- Native name: Rivière Nyamuswaga (French)

Location
- Country: Burundi

Physical characteristics
- • location: Kinyankuru River
- • coordinates: 2°58′10″S 29°55′42″E﻿ / ﻿2.969529°S 29.928293°E

= Nyamuswaga River =

The Nyamuswaga River (Rivière Nyamuswaga) is a river in Burundi, a tributary of the Kinyankuru River.

==Course==

The Nyamuswaga rises in the west of Muyinga Province and flows south to the border with Ngozi Province, then in a generally southwest direction through Ngozi Province.
It is a tributary of the Kinyankuru River.
It joins the Nyakijima River flowing from the west to form the Kinyankuru River.

==Environment==
The surroundings of Nyamuswaga are a mosaic of agricultural land and natural vegetation.
The area is densely populated, with 442 inhabitants per square kilometer as of 2016.
The average annual temperature in the area is 19 C.
The warmest month is September, when the average temperature is 21 C, and the coldest is April, with 17 C.

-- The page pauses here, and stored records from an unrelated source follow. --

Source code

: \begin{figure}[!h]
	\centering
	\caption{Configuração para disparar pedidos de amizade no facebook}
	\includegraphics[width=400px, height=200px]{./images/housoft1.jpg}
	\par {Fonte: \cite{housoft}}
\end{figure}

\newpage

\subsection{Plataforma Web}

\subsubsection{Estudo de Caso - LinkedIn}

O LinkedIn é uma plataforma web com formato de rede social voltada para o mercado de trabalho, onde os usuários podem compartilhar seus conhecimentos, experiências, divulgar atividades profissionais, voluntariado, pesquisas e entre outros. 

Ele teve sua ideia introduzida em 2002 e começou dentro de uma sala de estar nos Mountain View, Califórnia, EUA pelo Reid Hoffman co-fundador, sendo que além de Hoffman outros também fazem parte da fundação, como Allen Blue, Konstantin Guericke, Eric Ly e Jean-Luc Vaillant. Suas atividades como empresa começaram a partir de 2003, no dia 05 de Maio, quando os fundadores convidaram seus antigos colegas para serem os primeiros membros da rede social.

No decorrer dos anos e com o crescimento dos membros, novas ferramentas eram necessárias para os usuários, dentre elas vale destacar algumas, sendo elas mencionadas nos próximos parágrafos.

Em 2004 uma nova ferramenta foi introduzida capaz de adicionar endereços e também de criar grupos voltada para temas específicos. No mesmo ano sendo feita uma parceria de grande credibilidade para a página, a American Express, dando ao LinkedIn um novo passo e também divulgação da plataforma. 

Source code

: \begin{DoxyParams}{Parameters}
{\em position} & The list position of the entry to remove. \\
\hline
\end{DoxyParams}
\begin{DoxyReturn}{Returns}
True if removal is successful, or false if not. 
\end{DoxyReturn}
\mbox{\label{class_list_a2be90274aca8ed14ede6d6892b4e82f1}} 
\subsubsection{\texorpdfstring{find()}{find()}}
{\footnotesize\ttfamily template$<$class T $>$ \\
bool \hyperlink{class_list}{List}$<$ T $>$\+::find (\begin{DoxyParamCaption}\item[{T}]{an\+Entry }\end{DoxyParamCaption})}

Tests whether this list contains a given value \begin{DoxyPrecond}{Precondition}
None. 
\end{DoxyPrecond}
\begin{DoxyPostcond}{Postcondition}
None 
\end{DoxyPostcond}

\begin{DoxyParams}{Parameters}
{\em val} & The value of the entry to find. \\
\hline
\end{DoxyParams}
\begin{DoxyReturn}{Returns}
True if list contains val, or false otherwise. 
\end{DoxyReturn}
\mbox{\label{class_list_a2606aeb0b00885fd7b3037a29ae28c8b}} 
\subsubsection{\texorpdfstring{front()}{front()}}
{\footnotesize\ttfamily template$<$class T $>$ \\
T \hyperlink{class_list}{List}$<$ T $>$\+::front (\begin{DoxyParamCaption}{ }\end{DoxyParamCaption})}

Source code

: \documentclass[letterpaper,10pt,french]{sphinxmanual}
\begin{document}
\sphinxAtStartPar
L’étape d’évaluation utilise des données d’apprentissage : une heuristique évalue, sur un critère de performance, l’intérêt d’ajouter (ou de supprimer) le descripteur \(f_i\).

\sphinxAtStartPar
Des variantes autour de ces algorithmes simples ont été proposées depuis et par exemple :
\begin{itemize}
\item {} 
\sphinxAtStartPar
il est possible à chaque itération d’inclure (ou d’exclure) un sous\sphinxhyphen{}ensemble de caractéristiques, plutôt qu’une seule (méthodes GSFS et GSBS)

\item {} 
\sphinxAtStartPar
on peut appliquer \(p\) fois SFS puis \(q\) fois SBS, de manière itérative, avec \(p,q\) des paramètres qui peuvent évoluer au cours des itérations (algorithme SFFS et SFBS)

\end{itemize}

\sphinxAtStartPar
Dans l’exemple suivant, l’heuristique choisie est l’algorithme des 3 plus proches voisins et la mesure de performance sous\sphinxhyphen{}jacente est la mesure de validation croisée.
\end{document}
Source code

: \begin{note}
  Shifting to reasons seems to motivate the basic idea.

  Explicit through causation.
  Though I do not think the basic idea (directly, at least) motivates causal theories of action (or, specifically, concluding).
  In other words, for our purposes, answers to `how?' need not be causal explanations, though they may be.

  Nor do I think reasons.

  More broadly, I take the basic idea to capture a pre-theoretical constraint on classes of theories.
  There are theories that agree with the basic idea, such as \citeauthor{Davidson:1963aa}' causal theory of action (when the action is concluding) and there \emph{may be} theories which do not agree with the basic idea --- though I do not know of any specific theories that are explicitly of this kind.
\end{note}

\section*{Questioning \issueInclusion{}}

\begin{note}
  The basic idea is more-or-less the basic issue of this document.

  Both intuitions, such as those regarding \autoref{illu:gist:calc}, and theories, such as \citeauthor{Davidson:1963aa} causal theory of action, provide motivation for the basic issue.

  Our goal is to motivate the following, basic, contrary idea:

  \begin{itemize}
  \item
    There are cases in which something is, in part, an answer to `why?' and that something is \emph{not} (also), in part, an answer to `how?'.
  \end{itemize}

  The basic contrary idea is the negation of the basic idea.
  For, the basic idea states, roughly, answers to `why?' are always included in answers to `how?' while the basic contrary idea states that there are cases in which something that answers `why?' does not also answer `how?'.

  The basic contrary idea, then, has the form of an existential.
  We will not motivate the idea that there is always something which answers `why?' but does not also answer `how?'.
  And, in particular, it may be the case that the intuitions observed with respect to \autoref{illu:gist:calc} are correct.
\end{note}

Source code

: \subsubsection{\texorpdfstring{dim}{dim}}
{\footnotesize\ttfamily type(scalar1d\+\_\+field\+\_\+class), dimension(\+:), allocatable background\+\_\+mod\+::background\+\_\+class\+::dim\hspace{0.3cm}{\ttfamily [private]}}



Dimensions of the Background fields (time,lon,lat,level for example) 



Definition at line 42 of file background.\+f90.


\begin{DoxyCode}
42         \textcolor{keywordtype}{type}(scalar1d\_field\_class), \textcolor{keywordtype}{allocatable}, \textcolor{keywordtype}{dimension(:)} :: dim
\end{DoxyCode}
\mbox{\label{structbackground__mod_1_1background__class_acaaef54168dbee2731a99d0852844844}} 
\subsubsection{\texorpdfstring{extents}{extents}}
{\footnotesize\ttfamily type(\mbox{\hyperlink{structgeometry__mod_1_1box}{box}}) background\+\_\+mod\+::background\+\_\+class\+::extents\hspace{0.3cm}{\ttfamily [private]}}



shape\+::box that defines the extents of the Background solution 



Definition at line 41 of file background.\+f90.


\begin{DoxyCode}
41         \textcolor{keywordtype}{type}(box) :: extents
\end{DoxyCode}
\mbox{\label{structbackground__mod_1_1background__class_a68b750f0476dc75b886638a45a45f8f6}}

Average annual rainfall is 1,149 mm.
The wettest month is December, with an average of 175 mm of precipitation, and the driest is July, with 1 mm of precipitation.

==Agriculture==

Since the colonial era the river's marshes have been developed to combat famine, and the effect on existing flora was not considered.
As a result, most of the original vegetation has been greatly reduced or eliminated.
Between 1959 and 1993 the cultivated area in the Nyamuswaga marsh rose steadily from 2000 to 8250 ha.

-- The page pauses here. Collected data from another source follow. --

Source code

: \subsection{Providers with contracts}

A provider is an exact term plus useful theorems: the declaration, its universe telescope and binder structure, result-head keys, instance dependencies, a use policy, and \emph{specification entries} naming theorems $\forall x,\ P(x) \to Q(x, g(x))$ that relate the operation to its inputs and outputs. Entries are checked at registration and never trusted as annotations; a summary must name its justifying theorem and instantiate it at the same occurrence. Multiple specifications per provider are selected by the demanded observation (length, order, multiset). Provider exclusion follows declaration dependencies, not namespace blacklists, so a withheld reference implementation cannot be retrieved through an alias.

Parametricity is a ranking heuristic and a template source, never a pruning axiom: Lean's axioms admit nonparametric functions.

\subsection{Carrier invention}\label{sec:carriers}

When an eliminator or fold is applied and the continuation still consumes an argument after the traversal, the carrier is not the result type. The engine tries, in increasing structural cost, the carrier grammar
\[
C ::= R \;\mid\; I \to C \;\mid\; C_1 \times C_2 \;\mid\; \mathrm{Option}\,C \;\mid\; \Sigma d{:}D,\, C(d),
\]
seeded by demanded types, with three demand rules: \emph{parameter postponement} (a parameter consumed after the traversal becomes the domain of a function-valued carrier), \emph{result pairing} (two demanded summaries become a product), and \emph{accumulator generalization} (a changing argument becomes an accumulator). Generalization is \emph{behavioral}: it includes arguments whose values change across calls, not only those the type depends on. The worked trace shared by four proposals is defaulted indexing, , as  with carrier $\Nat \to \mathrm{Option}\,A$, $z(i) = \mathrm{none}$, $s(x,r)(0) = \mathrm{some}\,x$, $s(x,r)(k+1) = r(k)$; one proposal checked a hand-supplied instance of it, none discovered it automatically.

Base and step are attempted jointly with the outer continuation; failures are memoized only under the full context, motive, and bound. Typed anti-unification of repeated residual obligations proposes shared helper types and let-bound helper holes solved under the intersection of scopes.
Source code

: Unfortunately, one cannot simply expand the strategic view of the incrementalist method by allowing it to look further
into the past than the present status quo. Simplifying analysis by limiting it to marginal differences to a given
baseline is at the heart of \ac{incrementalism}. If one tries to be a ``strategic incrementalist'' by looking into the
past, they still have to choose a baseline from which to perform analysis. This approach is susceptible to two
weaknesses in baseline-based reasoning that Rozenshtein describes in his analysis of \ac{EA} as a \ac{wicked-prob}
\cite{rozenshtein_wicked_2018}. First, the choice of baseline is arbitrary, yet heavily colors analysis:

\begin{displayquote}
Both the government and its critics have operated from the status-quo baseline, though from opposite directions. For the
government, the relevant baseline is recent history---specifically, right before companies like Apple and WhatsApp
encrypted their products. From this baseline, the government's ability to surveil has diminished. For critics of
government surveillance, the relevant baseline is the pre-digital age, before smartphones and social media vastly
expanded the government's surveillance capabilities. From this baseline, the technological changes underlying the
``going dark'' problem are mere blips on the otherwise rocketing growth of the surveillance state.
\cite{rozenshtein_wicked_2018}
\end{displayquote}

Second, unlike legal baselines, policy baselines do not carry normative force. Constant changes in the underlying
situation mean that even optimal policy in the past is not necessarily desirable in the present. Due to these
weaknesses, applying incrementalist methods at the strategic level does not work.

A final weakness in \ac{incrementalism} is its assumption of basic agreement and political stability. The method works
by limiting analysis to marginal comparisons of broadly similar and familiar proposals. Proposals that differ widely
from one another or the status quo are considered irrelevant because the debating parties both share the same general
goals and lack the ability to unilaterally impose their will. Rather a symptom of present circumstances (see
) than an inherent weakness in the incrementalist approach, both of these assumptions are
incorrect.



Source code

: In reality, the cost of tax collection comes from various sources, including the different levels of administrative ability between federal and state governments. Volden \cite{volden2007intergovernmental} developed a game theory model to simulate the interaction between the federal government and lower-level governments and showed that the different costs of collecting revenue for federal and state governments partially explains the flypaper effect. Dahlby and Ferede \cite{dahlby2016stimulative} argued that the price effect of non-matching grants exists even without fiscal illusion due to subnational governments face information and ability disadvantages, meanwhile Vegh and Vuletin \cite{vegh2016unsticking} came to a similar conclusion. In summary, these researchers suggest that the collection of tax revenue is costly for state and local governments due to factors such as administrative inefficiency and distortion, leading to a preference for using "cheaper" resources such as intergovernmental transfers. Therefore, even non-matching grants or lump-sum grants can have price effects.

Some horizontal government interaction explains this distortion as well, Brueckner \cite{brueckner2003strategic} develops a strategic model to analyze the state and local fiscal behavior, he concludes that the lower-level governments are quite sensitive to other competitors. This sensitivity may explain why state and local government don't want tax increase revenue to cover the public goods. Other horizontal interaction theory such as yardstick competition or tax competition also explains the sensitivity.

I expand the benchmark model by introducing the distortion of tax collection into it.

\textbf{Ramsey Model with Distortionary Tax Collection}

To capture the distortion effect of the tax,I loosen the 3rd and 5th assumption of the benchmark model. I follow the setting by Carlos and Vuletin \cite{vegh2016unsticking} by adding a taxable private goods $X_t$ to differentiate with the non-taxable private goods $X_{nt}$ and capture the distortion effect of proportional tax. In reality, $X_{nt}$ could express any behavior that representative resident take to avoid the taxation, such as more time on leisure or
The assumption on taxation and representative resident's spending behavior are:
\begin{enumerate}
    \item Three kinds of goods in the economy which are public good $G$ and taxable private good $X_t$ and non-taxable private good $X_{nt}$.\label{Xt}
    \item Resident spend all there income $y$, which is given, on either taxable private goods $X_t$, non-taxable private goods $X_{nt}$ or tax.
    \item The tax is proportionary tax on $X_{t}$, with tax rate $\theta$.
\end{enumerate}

The Nyamuswaga and the Nyarunteke are the most important streams in the Commune of Tangara, Ngozi, where the natural vegetation has largely been cleared.
The rice marshes in the Commune of Gashikanywa, Ngozi Province, on the Nyakijima and Nyamuswaga rivers covered about 500 ha in March 2024.
Heavy rains had flooded a small portion of these rice marshes.
In August 2024 a group of senators visited the Nyamuswaga marshes in the Commune of Gashoho, Muyinga Province.
The marshes were being developed for cultivation of sorghum to be used in producing sugar and fuel.